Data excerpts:
>>>
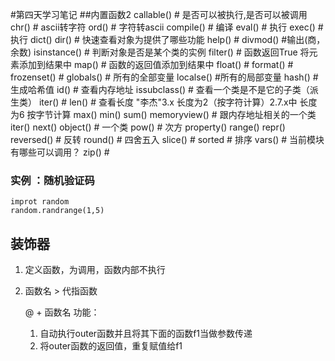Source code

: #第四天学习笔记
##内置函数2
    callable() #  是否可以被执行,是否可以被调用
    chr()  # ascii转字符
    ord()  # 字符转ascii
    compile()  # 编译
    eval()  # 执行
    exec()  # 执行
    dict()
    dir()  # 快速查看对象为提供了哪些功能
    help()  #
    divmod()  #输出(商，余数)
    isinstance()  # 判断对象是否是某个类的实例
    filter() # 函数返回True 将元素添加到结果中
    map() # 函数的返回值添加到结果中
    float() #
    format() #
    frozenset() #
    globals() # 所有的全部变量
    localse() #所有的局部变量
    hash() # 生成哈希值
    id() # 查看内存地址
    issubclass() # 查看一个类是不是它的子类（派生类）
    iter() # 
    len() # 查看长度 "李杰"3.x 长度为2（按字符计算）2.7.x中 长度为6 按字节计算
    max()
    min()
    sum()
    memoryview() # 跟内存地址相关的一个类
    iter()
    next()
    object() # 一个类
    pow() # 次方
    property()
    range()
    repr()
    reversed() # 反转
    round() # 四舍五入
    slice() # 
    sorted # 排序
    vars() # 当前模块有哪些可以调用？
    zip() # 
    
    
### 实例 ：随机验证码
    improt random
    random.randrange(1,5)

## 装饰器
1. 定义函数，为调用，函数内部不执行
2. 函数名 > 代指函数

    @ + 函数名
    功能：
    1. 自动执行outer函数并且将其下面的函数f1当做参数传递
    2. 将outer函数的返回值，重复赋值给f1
<<<
>>>
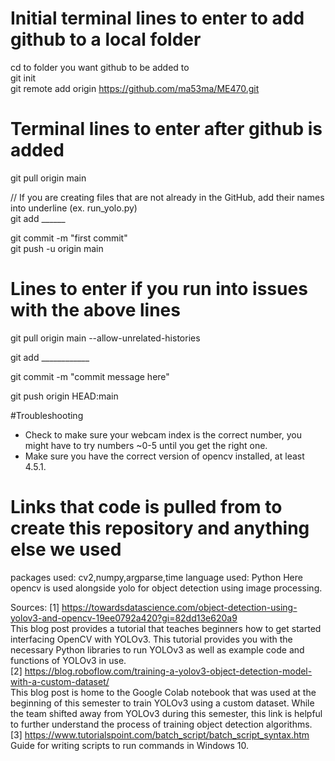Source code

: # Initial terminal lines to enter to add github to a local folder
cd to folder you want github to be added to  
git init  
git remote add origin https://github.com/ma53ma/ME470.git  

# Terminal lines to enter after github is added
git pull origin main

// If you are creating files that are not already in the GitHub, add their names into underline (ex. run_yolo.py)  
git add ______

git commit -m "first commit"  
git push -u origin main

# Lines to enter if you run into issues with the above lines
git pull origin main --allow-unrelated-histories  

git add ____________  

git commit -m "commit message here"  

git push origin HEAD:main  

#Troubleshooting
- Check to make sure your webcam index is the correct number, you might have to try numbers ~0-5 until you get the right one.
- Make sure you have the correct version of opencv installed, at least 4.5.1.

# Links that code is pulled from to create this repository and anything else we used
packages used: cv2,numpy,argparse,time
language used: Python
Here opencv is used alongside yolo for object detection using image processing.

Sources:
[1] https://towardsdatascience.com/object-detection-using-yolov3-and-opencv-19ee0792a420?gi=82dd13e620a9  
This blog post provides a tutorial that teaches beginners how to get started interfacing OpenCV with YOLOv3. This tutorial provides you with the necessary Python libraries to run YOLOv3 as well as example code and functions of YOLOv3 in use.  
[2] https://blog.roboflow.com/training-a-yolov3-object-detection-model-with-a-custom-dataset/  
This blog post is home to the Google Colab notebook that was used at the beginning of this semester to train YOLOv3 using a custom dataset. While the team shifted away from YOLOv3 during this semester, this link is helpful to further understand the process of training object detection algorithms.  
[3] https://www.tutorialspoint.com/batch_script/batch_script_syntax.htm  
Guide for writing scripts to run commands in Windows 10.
<<<
- YOUR ASSIGNMENT -
Each line in the data that holds the string "lines" should be found and copied.

- WRITTEN REPLY -
: # Initial terminal lines to enter to add github to a local folder
# Terminal lines to enter after github is added
# Lines to enter if you run into issues with the above lines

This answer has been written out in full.